Détail de la rampe de l’escalier du Synode avec le monogramme stylisé de Jean-Théodore de Bavière © KIK-IRPA, Bruxelles

Détail de la rampe de l’escalier du Synode avec le monogramme stylisé de Jean-Théodore de Bavière

- l’escalier du synode figure le monogramme de Jean-Théodore de Bavière. Installé entre 1762 et 1764, l’ensemble réalisé en fer forgé présente, en médaillon, les initiales J et T entrelacées, surmontées du bonnet de prince du Saint-Empire ;

- l’escalier des États conserve des motifs au monogramme de Jean-Théodore de Bavière (1744-1763) ;

- les galeries de la seconde cour sont aujourd’hui transformées en « galerie lapidaire » et conservent des pierres aux armes d’Érard de la Marck (1505-1538) et de Maximilien-Henri de Bavière (1650-1688) ;

- la salle de l’ancienne chancellerie du Conseil privé, dite aussi « salle bleue » est entièrement lambrissée d’armoires aux initiales de Maximilien-Henri de Bavière, entrelacées et placées sous le bonnet de prince du Saint-Empire, rappelant que le prince était également Électeur de Cologne.

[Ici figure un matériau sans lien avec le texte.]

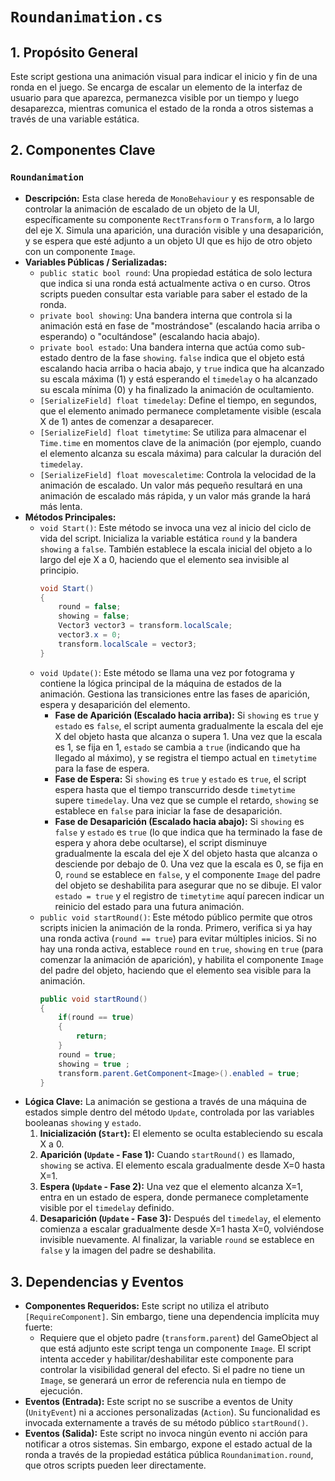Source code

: # `Roundanimation.cs`

## 1. Propósito General
Este script gestiona una animación visual para indicar el inicio y fin de una ronda en el juego. Se encarga de escalar un elemento de la interfaz de usuario para que aparezca, permanezca visible por un tiempo y luego desaparezca, mientras comunica el estado de la ronda a otros sistemas a través de una variable estática.

## 2. Componentes Clave

### `Roundanimation`
- **Descripción:** Esta clase hereda de `MonoBehaviour` y es responsable de controlar la animación de escalado de un objeto de la UI, específicamente su componente `RectTransform` o `Transform`, a lo largo del eje X. Simula una aparición, una duración visible y una desaparición, y se espera que esté adjunto a un objeto UI que es hijo de otro objeto con un componente `Image`.
- **Variables Públicas / Serializadas:**
    - `public static bool round`: Una propiedad estática de solo lectura que indica si una ronda está actualmente activa o en curso. Otros scripts pueden consultar esta variable para saber el estado de la ronda.
    - `private bool showing`: Una bandera interna que controla si la animación está en fase de "mostrándose" (escalando hacia arriba o esperando) o "ocultándose" (escalando hacia abajo).
    - `private bool estado`: Una bandera interna que actúa como sub-estado dentro de la fase `showing`. `false` indica que el objeto está escalando hacia arriba o hacia abajo, y `true` indica que ha alcanzado su escala máxima (1) y está esperando el `timedelay` o ha alcanzado su escala mínima (0) y ha finalizado la animación de ocultamiento.
    - `[SerializeField] float timedelay`: Define el tiempo, en segundos, que el elemento animado permanece completamente visible (escala X de 1) antes de comenzar a desaparecer.
    - `[SerializeField] float timetytime`: Se utiliza para almacenar el `Time.time` en momentos clave de la animación (por ejemplo, cuando el elemento alcanza su escala máxima) para calcular la duración del `timedelay`.
    - `[SerializeField] float movescaletime`: Controla la velocidad de la animación de escalado. Un valor más pequeño resultará en una animación de escalado más rápida, y un valor más grande la hará más lenta.
- **Métodos Principales:**
    - `void Start()`:
        Este método se invoca una vez al inicio del ciclo de vida del script. Inicializa la variable estática `round` y la bandera `showing` a `false`. También establece la escala inicial del objeto a lo largo del eje X a 0, haciendo que el elemento sea invisible al principio.
        ```csharp
        void Start()
        {
            round = false;
            showing = false;
            Vector3 vector3 = transform.localScale;
            vector3.x = 0;
            transform.localScale = vector3;
        }
        ```
    - `void Update()`:
        Este método se llama una vez por fotograma y contiene la lógica principal de la máquina de estados de la animación. Gestiona las transiciones entre las fases de aparición, espera y desaparición del elemento.
        *   **Fase de Aparición (Escalado hacia arriba):** Si `showing` es `true` y `estado` es `false`, el script aumenta gradualmente la escala del eje X del objeto hasta que alcanza o supera 1. Una vez que la escala es 1, se fija en 1, `estado` se cambia a `true` (indicando que ha llegado al máximo), y se registra el tiempo actual en `timetytime` para la fase de espera.
        *   **Fase de Espera:** Si `showing` es `true` y `estado` es `true`, el script espera hasta que el tiempo transcurrido desde `timetytime` supere `timedelay`. Una vez que se cumple el retardo, `showing` se establece en `false` para iniciar la fase de desaparición.
        *   **Fase de Desaparición (Escalado hacia abajo):** Si `showing` es `false` y `estado` es `true` (lo que indica que ha terminado la fase de espera y ahora debe ocultarse), el script disminuye gradualmente la escala del eje X del objeto hasta que alcanza o desciende por debajo de 0. Una vez que la escala es 0, se fija en 0, `round` se establece en `false`, y el componente `Image` del padre del objeto se deshabilita para asegurar que no se dibuje. El valor `estado = true` y el registro de `timetytime` aquí parecen indicar un reinicio del estado para una futura animación.
    - `public void startRound()`:
        Este método público permite que otros scripts inicien la animación de la ronda. Primero, verifica si ya hay una ronda activa (`round == true`) para evitar múltiples inicios. Si no hay una ronda activa, establece `round` en `true`, `showing` en `true` (para comenzar la animación de aparición), y habilita el componente `Image` del padre del objeto, haciendo que el elemento sea visible para la animación.
        ```csharp
        public void startRound()
        {
            if(round == true)
            {
                return;
            }
            round = true;
            showing = true ;
            transform.parent.GetComponent<Image>().enabled = true;
        }
        ```
- **Lógica Clave:**
    La animación se gestiona a través de una máquina de estados simple dentro del método `Update`, controlada por las variables booleanas `showing` y `estado`.
    1.  **Inicialización (`Start`):** El elemento se oculta estableciendo su escala X a 0.
    2.  **Aparición (`Update` - Fase 1):** Cuando `startRound()` es llamado, `showing` se activa. El elemento escala gradualmente desde X=0 hasta X=1.
    3.  **Espera (`Update` - Fase 2):** Una vez que el elemento alcanza X=1, entra en un estado de espera, donde permanece completamente visible por el `timedelay` definido.
    4.  **Desaparición (`Update` - Fase 3):** Después del `timedelay`, el elemento comienza a escalar gradualmente desde X=1 hasta X=0, volviéndose invisible nuevamente. Al finalizar, la variable `round` se establece en `false` y la imagen del padre se deshabilita.

## 3. Dependencias y Eventos
- **Componentes Requeridos:** Este script no utiliza el atributo `[RequireComponent]`. Sin embargo, tiene una dependencia implícita muy fuerte:
    *   Requiere que el objeto padre (`transform.parent`) del GameObject al que está adjunto este script tenga un componente `Image`. El script intenta acceder y habilitar/deshabilitar este componente para controlar la visibilidad general del efecto. Si el padre no tiene un `Image`, se generará un error de referencia nula en tiempo de ejecución.
- **Eventos (Entrada):** Este script no se suscribe a eventos de Unity (`UnityEvent`) ni a acciones personalizadas (`Action`). Su funcionalidad es invocada externamente a través de su método público `startRound()`.
- **Eventos (Salida):** Este script no invoca ningún evento ni acción para notificar a otros sistemas. Sin embargo, expone el estado actual de la ronda a través de la propiedad estática pública `Roundanimation.round`, que otros scripts pueden leer directamente.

Ces monogrammes constituent un témoin rare et privilégié de la décoration intérieure liégeoise de l’époque ;

Le monogramme de Maximilien-Henri de Bavière dans la salle de l’ancienne chancellerie du Conseil privé © KIK-IRPA, Bruxelles

Le monogramme de Maximilien-Henri de Bavière dans la salle de l’ancienne chancellerie du Conseil privé

- la salle du Conseil provincial, bien que datée du XIXe siècle, conserve la tribune de l’ancienne salle des échevins. La haute tribune en chêne sculpté et polychrome, portée par des atlantes et des putti date en effet du siècle précédent. Elle présente en son centre le blason des princes de Bavière : crosse, épée et couronne sur un grand manteau de prince du Saint-Empire, doublé d’hermine. Le tout est l’œuvre du sculpteur Jean Del Cour, sculpteur officiel de Maximilien-Henri de Bavière (1650-1688) mais ornait vraisemblablement le trône édifié pour Joseph-Clément de Bavière (1694-1723) ou Jean-Théodore de Bavière (1744-1763) ;

- le palais provincial abrite également l’escalier de la maison des États, dans les appartements du gouverneur de la province. Dessiné en 1749 par l’architecte Charles-Antoine Galhausen et réalisé par Jean-François Ermel en 1752, il comporte des motifs évoquant le monogramme de Jean-Théodore de Bavière.